Say they will continue to look at localising its offerings for customers in India

USA-ORACLE/CEO

Companies big and small around the world may have cut IT spending in the backdrop of a slowing economy and geopolitical uncertainties, but they continue to allocate budgets in two areas— cloud computing and security—according to technology giant Oracle.

"Today cloud and security are two areas where people are still allocating budgets. But, at the same time, they are monitoring performances to see are they optimising, are they getting efficiency...," said Srikanth Doranadula, group vice-president, technology, Oracle India.

In India too, Oracle continues to see strong growth as more and more companies, including small and medium enterprises, embrace technology and shift at least some of their products and services to the cloud.

"If you look at our cloud business per se, it has been a 100 per cent growth year-on-year. Renewals are also in excess of 70-75 per cent. SMB (small and mid size businesses) space we have looked at more than 70 per cent growth currently," said Doranadula.

The company's Exadata cloud@customer offering (Oracle brings cloud capabilities to a company's data centre to modernise databases and optimise hybrid environment) has seen over 380 per cent jump in the second quarter, according to him.

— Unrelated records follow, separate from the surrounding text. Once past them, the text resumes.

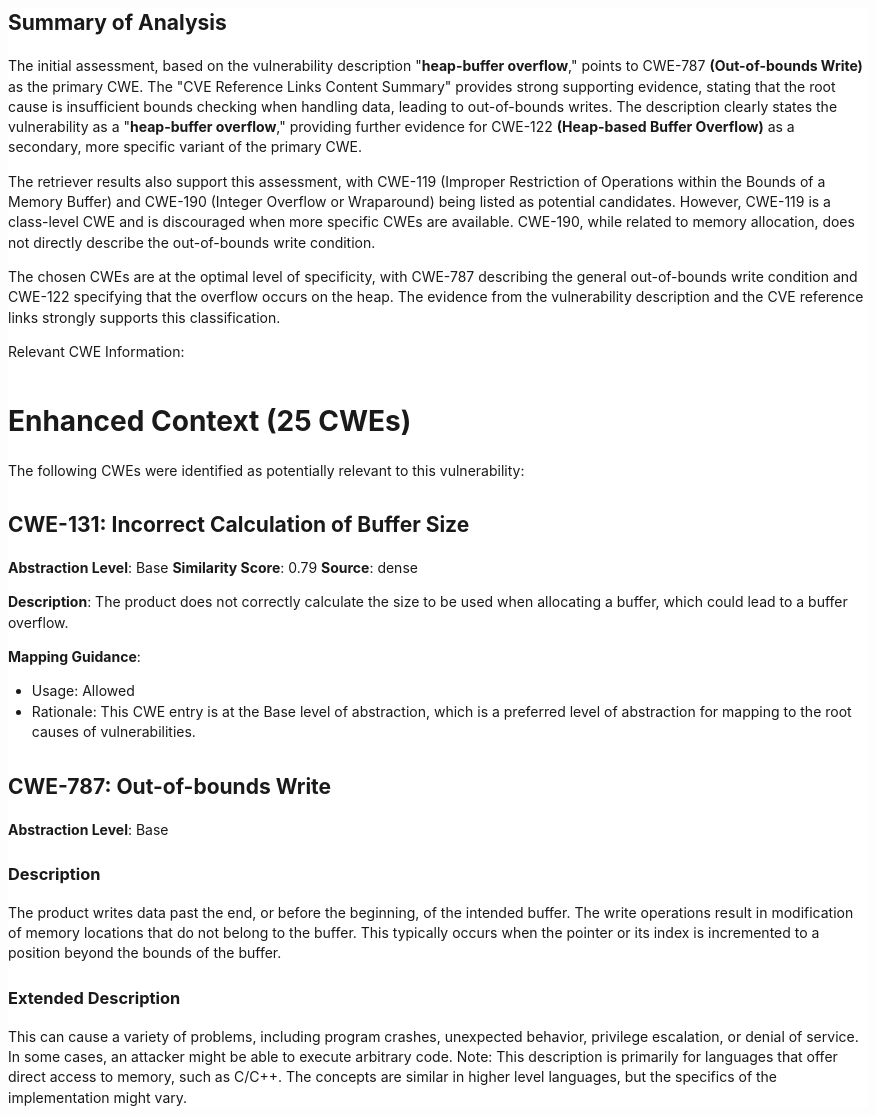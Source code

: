 ## Summary of Analysis
The initial assessment, based on the vulnerability description "**heap-buffer overflow**," points to CWE-787 **(Out-of-bounds Write)** as the primary CWE. The "CVE Reference Links Content Summary" provides strong supporting evidence, stating that the root cause is insufficient bounds checking when handling data, leading to out-of-bounds writes. The description clearly states the vulnerability as a "**heap-buffer overflow**," providing further evidence for CWE-122 **(Heap-based Buffer Overflow)** as a secondary, more specific variant of the primary CWE.

The retriever results also support this assessment, with CWE-119 (Improper Restriction of Operations within the Bounds of a Memory Buffer) and CWE-190 (Integer Overflow or Wraparound) being listed as potential candidates. However, CWE-119 is a class-level CWE and is discouraged when more specific CWEs are available. CWE-190, while related to memory allocation, does not directly describe the out-of-bounds write condition.

The chosen CWEs are at the optimal level of specificity, with CWE-787 describing the general out-of-bounds write condition and CWE-122 specifying that the overflow occurs on the heap. The evidence from the vulnerability description and the CVE reference links strongly supports this classification.

Relevant CWE Information:

# Enhanced Context (25 CWEs)
The following CWEs were identified as potentially relevant to this vulnerability:

## CWE-131: Incorrect Calculation of Buffer Size
**Abstraction Level**: Base
**Similarity Score**: 0.79
**Source**: dense

**Description**:
The product does not correctly calculate the size to be used when allocating a buffer, which could lead to a buffer overflow.

**Mapping Guidance**:
- Usage: Allowed
- Rationale: This CWE entry is at the Base level of abstraction, which is a preferred level of abstraction for mapping to the root causes of vulnerabilities.

## CWE-787: Out-of-bounds Write
**Abstraction Level**: Base

### Description
The product writes data past the end, or before the beginning, of the intended buffer. The write operations result in modification of memory locations that do not belong to the buffer. This typically occurs when the pointer or its index is incremented to a position beyond the bounds of the buffer.

### Extended Description
This can cause a variety of problems, including program crashes, unexpected behavior, privilege escalation, or denial of service. In some cases, an attacker might be able to execute arbitrary code.
Note: This description is primarily for languages that offer direct access to memory, such as C/C++. The concepts are similar in higher level languages, but the specifics of the implementation might vary.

The growth in Oracle's cloud offerings has been broad-based across different sectors, from public sector to banking and financial services firms, healthcare companies and the startup space, Doranadula added.

Oracle officials say India is a focus market for the company and it will continue to look at localising its offerings for customers here.

"We understand that a lot of localisation needs are there for our customers. Because India is a focus market, growing market, we are making strategic investments here," said Deepa Param Singhal, vice-president, cloud applications, Oracle India, without sharing any specific numbers.

There is also a lot of demand coming in for generative AI (artificial intelligence) from customers, said Singhal.

"Trends show that jobs in gen AI are going to go up significantly. Every industry has a use case of adopting it," she noted.

Oracle doesn't share India-specific data. But, announcing the second quarter results in December, Safra Catz, CEO, Oracle, had said the company's global cloud business was at a nearly $20 billion annual revenue run-rate and cloud services demand continued to grow at unprecedented levels.

Catz has announced plans to expand 66 of its existing data centres and build 100 new cloud data centres to meet growing demand.

In India, Oracle had launched its first data centre in Mumbai in 2019 and quickly followed that up with another data centre in Hyderabad in 2020.